▶ **Action item**: Your answer should consist solely of the lines from the one containing "A showcase on" through the end of the entries below, duplicated exactly.

▶ **Exercise data**:
------------------------------------
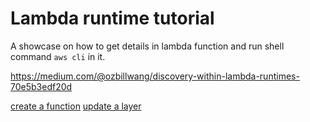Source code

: # Lambda runtime tutorial

A showcase on how to get details in lambda function and run shell command `aws cli` in it.

https://medium.com/@ozbillwang/discovery-within-lambda-runtimes-70e5b3edf20d

[create a function](./create.sh)
[update a layer](./update.sh)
------------------------------------
▶ **Your response**:
A showcase on how to get details in lambda function and run shell command `aws cli` in it.

https://medium.com/@ozbillwang/discovery-within-lambda-runtimes-70e5b3edf20d

[create a function](./create.sh)
[update a layer](./update.sh)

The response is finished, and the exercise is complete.